Besuche ertrunkener Schreiner bei
diesen
tauchenden Worten:

Käme,
käme ein Mensch,
käme ein Mensch zur Welt, heute, mit
dem Lichtbart der
Patriarchen: er dürfte,
spräch er von dieser
Zeit, er
dürfte
nur lallen und lallen,
immer-, immer-
zuzu.

(„Pallaksch, Pallaksch.“)

 

 

Das Gedicht am Rande seiner selbst

Dieses Gedicht, am Tag nach einem der Besuche Paul Celans in Tübingen im Januar 1961, ein Vierteljahr nach der Verleihung des Georg-Büchner-Preises entstanden, flicht wie kaum ein anderer Text des Lyrikers lebensgeschichtliche Bezüge, literarische Verweise und poetologische Winke ineinander. Es rührt an eine Licht- und zugleich Schattenseite unserer Dichtung, an die Erhabenheit und die unglückliche Existenz des Genies. Und es endet mit dem Eingeständnis von Ohnmacht und dem Einverständnis mit ihr.
An einen der klassischen Eingangssätze unserer Prosaliteratur erinnert der Titel. Der Satz lautet – in der Fassung, die Celan in der Büchnerpreis-Rede zitiert –: „Den 20. Jänner ging Lenz durchs Gebirg.“ Er eröffnet Büchners Novelle „Lenz“, das erzählerische Protokoll der beginnenden geistigen Zerrüttung des Sturm-und-Drang-Dichters Jakob Michael Reinhold Lenz, den man schließlich im Mai 1792, am letzten Ort seines Elends, morgens tot auf der Straße fand.
Konkreter wird das Motiv der geistigen Umnachtung mit dem Turm, in dem der Schreiner Ernst Zimmer den kranken Hölderlin pflegte – der Plural registriert die Beobachtung des im Wasserspiegel des Neckars verdoppelten, ja vermehrfachten Turms. Das Gedicht schließt mit einem Sonderwort des Turmbewohners, das sowohl Bejahung wie Verneinung bedeuten, Sinn und Gegensinn vereinen und so zu einer Chiffre für den Zustand des kranken Hölderlin werden konnte. Das „Pallaksch.

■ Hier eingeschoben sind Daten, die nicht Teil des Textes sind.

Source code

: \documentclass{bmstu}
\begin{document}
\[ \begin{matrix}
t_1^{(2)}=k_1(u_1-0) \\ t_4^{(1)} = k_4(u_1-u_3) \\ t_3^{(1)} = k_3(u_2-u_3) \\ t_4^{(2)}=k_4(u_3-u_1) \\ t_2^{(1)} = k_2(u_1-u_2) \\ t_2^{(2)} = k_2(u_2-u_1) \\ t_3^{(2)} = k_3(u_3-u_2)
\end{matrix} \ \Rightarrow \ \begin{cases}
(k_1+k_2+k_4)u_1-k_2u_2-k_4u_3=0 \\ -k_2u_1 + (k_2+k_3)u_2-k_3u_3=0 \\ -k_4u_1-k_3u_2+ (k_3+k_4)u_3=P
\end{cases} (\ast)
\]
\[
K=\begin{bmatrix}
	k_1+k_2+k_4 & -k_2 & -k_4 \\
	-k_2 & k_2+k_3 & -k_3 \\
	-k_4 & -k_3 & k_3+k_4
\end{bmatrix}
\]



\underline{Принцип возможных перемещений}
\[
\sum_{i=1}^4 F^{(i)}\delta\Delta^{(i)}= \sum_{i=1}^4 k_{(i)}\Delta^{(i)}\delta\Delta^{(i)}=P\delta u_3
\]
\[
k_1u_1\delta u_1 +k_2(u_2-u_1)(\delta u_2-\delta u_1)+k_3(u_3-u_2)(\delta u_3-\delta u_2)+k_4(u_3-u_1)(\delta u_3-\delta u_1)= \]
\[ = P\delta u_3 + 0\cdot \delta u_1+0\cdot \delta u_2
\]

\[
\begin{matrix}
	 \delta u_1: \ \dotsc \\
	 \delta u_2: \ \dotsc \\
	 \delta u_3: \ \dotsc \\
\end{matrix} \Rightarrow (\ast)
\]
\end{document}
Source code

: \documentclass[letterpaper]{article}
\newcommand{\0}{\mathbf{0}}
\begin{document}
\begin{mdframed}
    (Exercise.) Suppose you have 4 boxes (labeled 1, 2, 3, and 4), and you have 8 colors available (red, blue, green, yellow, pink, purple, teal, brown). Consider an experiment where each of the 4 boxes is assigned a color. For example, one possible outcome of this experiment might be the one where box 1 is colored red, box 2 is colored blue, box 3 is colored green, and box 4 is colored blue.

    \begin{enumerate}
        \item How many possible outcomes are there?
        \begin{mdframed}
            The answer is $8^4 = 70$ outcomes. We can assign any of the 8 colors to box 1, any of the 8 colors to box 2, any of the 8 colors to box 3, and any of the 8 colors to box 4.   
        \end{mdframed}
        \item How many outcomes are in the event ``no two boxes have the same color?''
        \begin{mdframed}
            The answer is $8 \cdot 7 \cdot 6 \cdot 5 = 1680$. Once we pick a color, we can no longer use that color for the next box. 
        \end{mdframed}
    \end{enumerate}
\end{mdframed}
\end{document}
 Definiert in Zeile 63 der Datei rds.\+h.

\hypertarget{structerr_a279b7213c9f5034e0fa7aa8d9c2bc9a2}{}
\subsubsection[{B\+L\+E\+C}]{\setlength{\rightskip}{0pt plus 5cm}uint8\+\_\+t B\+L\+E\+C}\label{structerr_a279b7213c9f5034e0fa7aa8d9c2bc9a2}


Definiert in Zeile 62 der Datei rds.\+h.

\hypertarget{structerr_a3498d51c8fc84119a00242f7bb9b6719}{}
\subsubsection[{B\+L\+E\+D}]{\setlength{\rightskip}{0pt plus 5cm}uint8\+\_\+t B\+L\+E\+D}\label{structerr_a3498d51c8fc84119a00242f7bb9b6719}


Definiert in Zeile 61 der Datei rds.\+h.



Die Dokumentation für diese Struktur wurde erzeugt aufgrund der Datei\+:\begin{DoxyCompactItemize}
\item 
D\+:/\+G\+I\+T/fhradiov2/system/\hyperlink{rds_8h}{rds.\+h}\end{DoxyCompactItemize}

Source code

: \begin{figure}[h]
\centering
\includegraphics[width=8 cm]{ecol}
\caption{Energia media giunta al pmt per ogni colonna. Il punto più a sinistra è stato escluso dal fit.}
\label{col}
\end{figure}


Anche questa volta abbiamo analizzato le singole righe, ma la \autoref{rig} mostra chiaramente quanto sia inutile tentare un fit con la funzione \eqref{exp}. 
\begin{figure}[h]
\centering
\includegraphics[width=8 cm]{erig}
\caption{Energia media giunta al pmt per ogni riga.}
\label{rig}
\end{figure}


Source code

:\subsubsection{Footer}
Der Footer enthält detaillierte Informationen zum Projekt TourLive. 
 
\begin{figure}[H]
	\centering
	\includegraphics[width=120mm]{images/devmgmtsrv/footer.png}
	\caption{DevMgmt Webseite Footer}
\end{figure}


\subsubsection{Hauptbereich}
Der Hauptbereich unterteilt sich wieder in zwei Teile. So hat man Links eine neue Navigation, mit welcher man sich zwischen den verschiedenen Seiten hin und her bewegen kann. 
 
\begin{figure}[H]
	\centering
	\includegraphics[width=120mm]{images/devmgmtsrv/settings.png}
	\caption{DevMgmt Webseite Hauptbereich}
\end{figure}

Pallaksch“ wird keineswegs dadurch relativiert, daß es in Klammern gesetzt ist. Celan hat diesen Schluß handschriftlich der Typoskriptfassung vom 29. Januar 1961 hinzugefügt. Dem heutigen Leser erscheint das „Wahnwort“ (Axel Gellhaus) auch wie ein geheimes Signalwort für die spätere Bewußtseinskrise des Dichters Celan, den man an einem Tag des Frühjahrs 1970 tot aus der Seine barg.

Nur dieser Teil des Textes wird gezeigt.